ASSIGNMENT
Report every line of the data where the string "clone" appears.

DATASET EXCERPTS
● ● ● ●
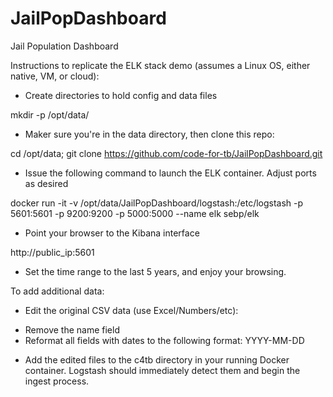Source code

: # JailPopDashboard
Jail Population Dashboard

Instructions to replicate the ELK stack demo (assumes a Linux OS, either native, VM, or cloud):

* Create directories to hold config and data files

mkdir -p /opt/data/

* Maker sure you're in the data directory, then clone this repo:

cd /opt/data; git clone https://github.com/code-for-tb/JailPopDashboard.git

* Issue the following command to launch the ELK container. Adjust ports as desired

docker run -it  -v /opt/data/JailPopDashboard/logstash:/etc/logstash -p 5601:5601 -p 9200:9200 -p 5000:5000  --name elk sebp/elk

* Point your browser to the Kibana interface

http://public_ip:5601

* Set the time range to the last 5 years, and enjoy your browsing.

To add additional data:

* Edit the original CSV data (use Excel/Numbers/etc): 
- Remove the name field
- Reformat all fields with dates to the following format: YYYY-MM-DD

* Add the edited files to the c4tb directory in your running Docker container. Logstash should immediately detect them and begin the ingest process.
● ● ● ●
RESPONSE BOX
* Maker sure you're in the data directory, then clone this repo:
cd /opt/data; git clone https://github.com/code-for-tb/JailPopDashboard.git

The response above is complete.